As Lois pulled into a parking spot by the Talon, effectively bringing their night out in Metropolis to an end, Clark felt his heart sink. When would be the next time he’d feel so content, he wondered? Lois and Chloe began to exit the car, but Clark sat stock still. Where had that traitorous thought come from? It would be the next time he saw Lana, of course. He quickly pushed the door open before the girls noticed anything amiss, and he hugged them goodnight, promising to be in touch with them soon. Jogging in the direction of the farmhouse amidst belated shouts of “Goodbye, Clark!” and “Later, Smallville,” he went only as far as he needed to escape the notice of prying eyes, and he ran the rest of the way home in a burst of superspeed, anxious to see Lana’s face and lay this sudden turmoil to rest.

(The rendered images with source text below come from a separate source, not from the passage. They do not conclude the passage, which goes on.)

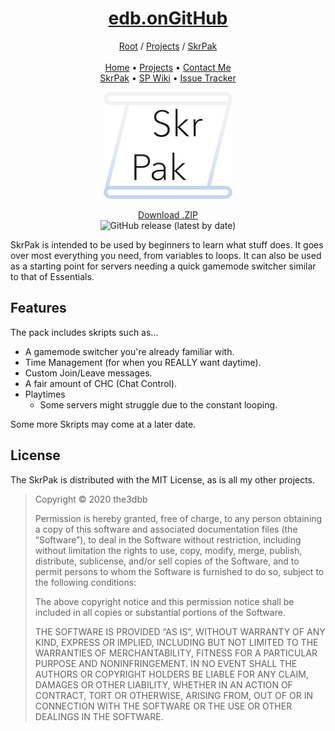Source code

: <h1 align="center"><a href="the3dbb.github.io">edb.onGitHub</a></h1>
<p align="center"><a href="the3dbb.github.io">Root</a> / <a href="the3dbb.github.io/projects">Projects</a> / <a href="the3dbb.github.io/SkrPak">SkrPak</a><br>
  <br><a href="the3dbb.github.io">Home</a> • <a href="the3dbb.github.io/projects">Projects</a> • <a href="the3dbb.github.io/contact">Contact Me</a>
  <br><a href="the3dbb.github.io/SkrPak">SkrPak</a> • <a href="github.com/the3dbb/SkrPak/wiki">SP Wiki</a> • <a href="github.com/the3dbb/SkrPak/issues">Issue Tracker</a>
</p>

<p align="center">
  <img src="skrpak.png" alt="SkrPak logo.">
</p>

<p align="center">
  <a href="https://github.com/the3dbb/SkrPak/releases/download/latest/SkrPak.zip">Download .ZIP</a>
  <br><img alt="GitHub release (latest by date)" src="https://img.shields.io/github/v/release/the3dbb/SkrPak?label=Version&logo=github">
</p>

SkrPak is intended to be used by beginners to learn what stuff does. It goes over most everything you need, from variables to loops. It can also be used as a starting point for servers needing a quick gamemode switcher similar to that of Essentials.

## Features
The pack includes skripts such as...
- A gamemode switcher you're already familiar with.
- Time Management (for when you REALLY want daytime).
- Custom Join/Leave messages.
- A fair amount of CHC (Chat Control).
- Playtimes
  - Some servers might struggle due to the constant looping.

Some more Skripts may come at a later date.

## License
The SkrPak is distributed with the MIT License, as is all my other projects.
> Copyright © 2020 the3dbb
>
> Permission is hereby granted, free of charge, to any person obtaining a copy of this software and associated documentation files (the “Software”), to deal in the Software without restriction, including without limitation the rights to use, copy, modify, merge, publish, distribute, sublicense, and/or sell copies of the Software, and to permit persons to whom the Software is furnished to do so, subject to the following conditions:
>
> The above copyright notice and this permission notice shall be included in all copies or substantial portions of the Software.
>
> THE SOFTWARE IS PROVIDED “AS IS”, WITHOUT WARRANTY OF ANY KIND, EXPRESS OR IMPLIED, INCLUDING BUT NOT LIMITED TO THE WARRANTIES OF MERCHANTABILITY, FITNESS FOR A PARTICULAR PURPOSE AND NONINFRINGEMENT. IN NO EVENT SHALL THE AUTHORS OR COPYRIGHT HOLDERS BE LIABLE FOR ANY CLAIM, DAMAGES OR OTHER LIABILITY, WHETHER IN AN ACTION OF CONTRACT, TORT OR OTHERWISE, ARISING FROM, OUT OF OR IN CONNECTION WITH THE SOFTWARE OR THE USE OR OTHER DEALINGS IN THE SOFTWARE.
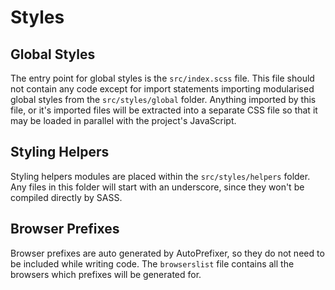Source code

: # Styles

## Global Styles

The entry point for global styles is the `src/index.scss` file. This file should not contain any code except for import statements importing modularised global styles from the `src/styles/global` folder. Anything imported by this file, or it's imported files will be extracted into a separate CSS file so that it may be loaded in parallel with the project's JavaScript. 

## Styling Helpers

Styling helpers modules are placed within the `src/styles/helpers` folder. Any files in this folder will start with an underscore, since they won't be compiled directly by SASS.

## Browser Prefixes

Browser prefixes are auto generated by AutoPrefixer, so they do not need to be included while writing code. The `browserslist` file contains all the browsers which prefixes will be generated for.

He crossed the threshold of the darkened house quietly and immediately tripped over a large object that certainly hadn’t been there when he left. Upon closer inspection, Clark saw it was an opened package, postmarked from Paris. The way the stylish dresses inside were wrinkled and clearly rummaged through, he was chagrined to realize that Lana’s heightened sense of fashion was evidently not the purpose of this purchase. Clark had begged her to leave her connection with Countess Marguerite Isobel Theroux be – her interest with whom Clark firmly believed had been her first step toward a taste for darkness that had led straight toward a disastrous relationship with Lex Luthor. Obviously, she had disregarded his concerns and fears, to pursue… what? A demonic relationship with a witch long dead? What really galled him was the argument that still stung him, in which she had compared this thirst for forbidden knowledge to his training to save the world.
This sudden confirmation of Lana’s decidedly human weaknesses made Clark feel like his whole world was collapsing around him. Hardly able to breathe, he ran up the stairs toward his room, where he knew Lana would be slumbering, unaware that her boyfriend’s whole life had just been forever altered in a million tiny ways, and in one fundamentally big one. He stared at her sleeping form, leaning for support against the doorway of the bedroom in which he had spent his entire childhood and adolescence thinking of her.
She didn’t look different, but she was, as if a bright spotlight had thrown her very soul into sharp relief against the illusion he had created at the age of five.
He could see now what had kept them apart wasn’t any external force he had blamed for the past fifteen years: her kryptonite necklace (in fact, all various forms of kryptonite which had caused so much trouble), the many boyfriends that had flocked to her over the years, crystals, his reluctance to tell her his secrets, meteor infected people, reincarnations, friends, distance, even Lex Luthor. It was their deep-seated incompatibility. She wasn’t as strong or as good as he thought she was. And amazingly, it did change the way he felt about her.
Maybe Clark was destined to be alone, and the bracelet which Kyla’s grandfather had given him meant for his soul mate was doomed to gather dust in his “Fortress of Solitude”- he couldn’t know that for sure. But with a sigh of final relief and contentment, he at last knew that Lana would certainly never wear it.